Member of the Newfoundland House of Assembly for Trinity Bay
- In office November 2, 1908 – October 30, 1913 Serving with George W. Gushue (1908–1909) Arthur W. Miller (1908–1909) Edwin Grant (1909–1913) Richard Squires (1909–1913)
- Preceded by: William F. Lloyd
- Succeeded by: John Abbott William Coaker Robert G. Winsor
- In office 1902 – October 31, 1904 Serving with George W. Gushue and William Warren
- Preceded by: William Horwood George M. Johnson
- Succeeded by: William F. Lloyd Arthur W. Miller
- In office October 28, 1897 – November 8, 1900 Serving with Robert S. Bremner (1897–1900) Levi March (1897) John A. Robinson (1898–1900)
- Preceded by: George W. Gushue William Horwood George M. Johnson

Personal details
- Born: September 1, 1863 Hant's Harbour, Newfoundland Colony
- Died: May 4, 1930 (aged 66) St.
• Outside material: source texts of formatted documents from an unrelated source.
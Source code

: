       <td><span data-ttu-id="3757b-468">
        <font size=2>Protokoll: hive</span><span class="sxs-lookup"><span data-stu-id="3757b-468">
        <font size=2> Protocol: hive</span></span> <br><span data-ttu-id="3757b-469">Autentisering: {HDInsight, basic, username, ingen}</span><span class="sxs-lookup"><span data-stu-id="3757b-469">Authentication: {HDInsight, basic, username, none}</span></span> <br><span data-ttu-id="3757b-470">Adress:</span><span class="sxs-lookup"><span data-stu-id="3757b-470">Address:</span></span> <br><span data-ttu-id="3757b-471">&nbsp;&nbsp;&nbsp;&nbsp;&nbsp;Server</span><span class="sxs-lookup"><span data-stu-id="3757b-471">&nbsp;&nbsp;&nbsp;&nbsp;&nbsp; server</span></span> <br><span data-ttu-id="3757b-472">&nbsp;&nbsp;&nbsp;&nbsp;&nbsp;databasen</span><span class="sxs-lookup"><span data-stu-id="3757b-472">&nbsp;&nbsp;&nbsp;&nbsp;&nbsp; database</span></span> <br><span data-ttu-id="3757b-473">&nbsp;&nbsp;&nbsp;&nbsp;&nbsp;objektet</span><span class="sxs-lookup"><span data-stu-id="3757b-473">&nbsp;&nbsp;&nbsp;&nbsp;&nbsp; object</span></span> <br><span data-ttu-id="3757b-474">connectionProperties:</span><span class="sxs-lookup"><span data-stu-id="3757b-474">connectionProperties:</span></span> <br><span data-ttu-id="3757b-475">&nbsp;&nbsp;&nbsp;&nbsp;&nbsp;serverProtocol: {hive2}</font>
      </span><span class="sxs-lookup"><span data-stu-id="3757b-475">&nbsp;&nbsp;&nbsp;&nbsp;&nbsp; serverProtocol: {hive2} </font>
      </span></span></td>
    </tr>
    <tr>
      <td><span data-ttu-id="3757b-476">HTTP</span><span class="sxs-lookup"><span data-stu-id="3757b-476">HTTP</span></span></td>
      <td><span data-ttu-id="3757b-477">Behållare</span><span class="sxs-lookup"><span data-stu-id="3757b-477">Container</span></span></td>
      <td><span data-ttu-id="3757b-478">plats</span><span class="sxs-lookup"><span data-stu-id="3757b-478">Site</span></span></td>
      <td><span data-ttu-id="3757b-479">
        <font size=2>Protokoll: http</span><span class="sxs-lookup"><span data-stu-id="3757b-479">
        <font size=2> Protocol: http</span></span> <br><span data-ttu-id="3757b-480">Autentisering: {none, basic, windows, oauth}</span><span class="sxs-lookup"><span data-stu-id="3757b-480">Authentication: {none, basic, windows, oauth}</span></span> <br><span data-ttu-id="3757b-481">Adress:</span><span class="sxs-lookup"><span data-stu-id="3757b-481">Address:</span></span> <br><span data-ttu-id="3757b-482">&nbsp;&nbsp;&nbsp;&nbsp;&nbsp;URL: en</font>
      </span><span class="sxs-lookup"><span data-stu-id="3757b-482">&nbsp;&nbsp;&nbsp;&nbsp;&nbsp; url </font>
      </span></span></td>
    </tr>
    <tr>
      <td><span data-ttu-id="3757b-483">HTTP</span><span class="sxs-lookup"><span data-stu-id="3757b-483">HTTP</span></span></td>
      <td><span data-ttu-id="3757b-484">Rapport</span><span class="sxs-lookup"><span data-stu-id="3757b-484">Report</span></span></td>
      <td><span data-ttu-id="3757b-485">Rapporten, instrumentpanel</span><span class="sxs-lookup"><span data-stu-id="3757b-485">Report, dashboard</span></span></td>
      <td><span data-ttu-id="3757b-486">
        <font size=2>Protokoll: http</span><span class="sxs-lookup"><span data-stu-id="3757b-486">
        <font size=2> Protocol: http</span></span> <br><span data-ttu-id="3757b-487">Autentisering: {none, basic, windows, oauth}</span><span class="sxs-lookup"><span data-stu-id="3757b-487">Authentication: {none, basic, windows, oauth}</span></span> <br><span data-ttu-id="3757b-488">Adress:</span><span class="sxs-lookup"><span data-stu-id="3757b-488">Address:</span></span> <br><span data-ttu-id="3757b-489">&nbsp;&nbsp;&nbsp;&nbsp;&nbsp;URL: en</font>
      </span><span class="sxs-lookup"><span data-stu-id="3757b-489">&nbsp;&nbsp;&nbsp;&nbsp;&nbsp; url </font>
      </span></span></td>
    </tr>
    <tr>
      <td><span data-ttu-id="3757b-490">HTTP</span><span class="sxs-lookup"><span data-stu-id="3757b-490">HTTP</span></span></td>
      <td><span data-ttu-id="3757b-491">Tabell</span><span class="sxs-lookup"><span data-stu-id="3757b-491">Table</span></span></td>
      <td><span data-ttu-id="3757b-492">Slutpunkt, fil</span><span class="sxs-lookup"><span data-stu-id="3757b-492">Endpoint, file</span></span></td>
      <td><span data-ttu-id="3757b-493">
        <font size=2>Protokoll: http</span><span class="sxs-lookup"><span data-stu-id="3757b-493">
John's, Newfoundland
- Party: Conservative (1897–1907) People's (1907–1913)
- Spouse: Dora Pye
- Occupation: Civil servant

= Robert Watson (Newfoundland politician) =

Newfoundland civil servant and politician (1867–1930)

Robert Watson (September 1, 1863 – May 4, 1930) was a civil servant and political figure in Newfoundland. He represented Trinity Bay in the Newfoundland and Labrador House of Assembly from 1897 to 1900, from 1902 to 1904 and from 1908 to 1913 as a Conservative and later as a member of the People's Party.

== Biography ==

He was born in Hant's Harbour, the son of Ellis C. Watson. He served in the Executive Council as Minister of Posts and Telegraphs from 1897 to 1900 and colonial secretary from 1909 to 1913. Watson was manager of the Newfoundland Savings Bank from 1913 to 1916. He served as private secretary to the Governor of Newfoundland from 1916 to 1930. He died in St. John's at the age of 66.

Watson was a founding member of the FOMOWA Fishing Club alongside Samuel J. Foote, Walter S. Monroe, J. Morey, and William Warren. The club's name was made up of the first initials of each founder's surname.